= What is required =
Exclude all pictures. Then restate, word for word, the entries from the first line through the line that contains "チップ内の全メモリを消去し、消去されたメモリは0xFFで埋められます。".

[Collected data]

Content starts

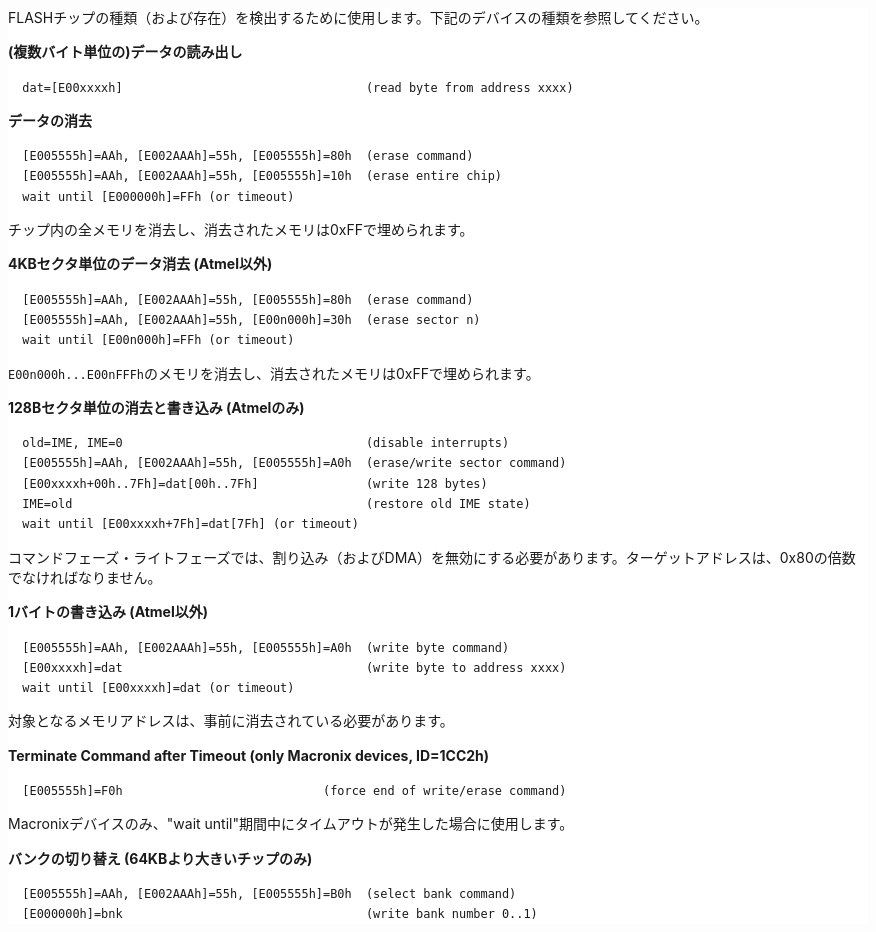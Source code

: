 FLASHチップの種類（および存在）を検出するために使用します。下記のデバイスの種類を参照してください。

**(複数バイト単位の)データの読み出し**

```
  dat=[E00xxxxh]                                  (read byte from address xxxx)
```

**データの消去**

```
  [E005555h]=AAh, [E002AAAh]=55h, [E005555h]=80h  (erase command)
  [E005555h]=AAh, [E002AAAh]=55h, [E005555h]=10h  (erase entire chip)
  wait until [E000000h]=FFh (or timeout)
```

チップ内の全メモリを消去し、消去されたメモリは0xFFで埋められます。

**4KBセクタ単位のデータ消去 (Atmel以外)**

```
  [E005555h]=AAh, [E002AAAh]=55h, [E005555h]=80h  (erase command)
  [E005555h]=AAh, [E002AAAh]=55h, [E00n000h]=30h  (erase sector n)
  wait until [E00n000h]=FFh (or timeout)
```

`E00n000h...E00nFFFh`のメモリを消去し、消去されたメモリは0xFFで埋められます。

**128Bセクタ単位の消去と書き込み (Atmelのみ)**

```
  old=IME, IME=0                                  (disable interrupts)
  [E005555h]=AAh, [E002AAAh]=55h, [E005555h]=A0h  (erase/write sector command)
  [E00xxxxh+00h..7Fh]=dat[00h..7Fh]               (write 128 bytes)
  IME=old                                         (restore old IME state)
  wait until [E00xxxxh+7Fh]=dat[7Fh] (or timeout)
```

コマンドフェーズ・ライトフェーズでは、割り込み（およびDMA）を無効にする必要があります。ターゲットアドレスは、0x80の倍数でなければなりません。

**1バイトの書き込み (Atmel以外)**

```
  [E005555h]=AAh, [E002AAAh]=55h, [E005555h]=A0h  (write byte command)
  [E00xxxxh]=dat                                  (write byte to address xxxx)
  wait until [E00xxxxh]=dat (or timeout)
```

対象となるメモリアドレスは、事前に消去されている必要があります。

**Terminate Command after Timeout (only Macronix devices, ID=1CC2h)**

```
  [E005555h]=F0h                            (force end of write/erase command)
```

Macronixデバイスのみ、"wait until"期間中にタイムアウトが発生した場合に使用します。

**バンクの切り替え (64KBより大きいチップのみ)**

```
  [E005555h]=AAh, [E002AAAh]=55h, [E005555h]=B0h  (select bank command)
  [E000000h]=bnk                                  (write bank number 0..1)
```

Content ends

= Written answer =
Source code

: FLASHチップの種類（および存在）を検出するために使用します。下記のデバイスの種類を参照してください。

**(複数バイト単位の)データの読み出し**

```
  dat=[E00xxxxh]                                  (read byte from address xxxx)
```

**データの消去**

```
  [E005555h]=AAh, [E002AAAh]=55h, [E005555h]=80h  (erase command)
  [E005555h]=AAh, [E002AAAh]=55h, [E005555h]=10h  (erase entire chip)
  wait until [E000000h]=FFh (or timeout)
```

チップ内の全メモリを消去し、消去されたメモリは0xFFで埋められます。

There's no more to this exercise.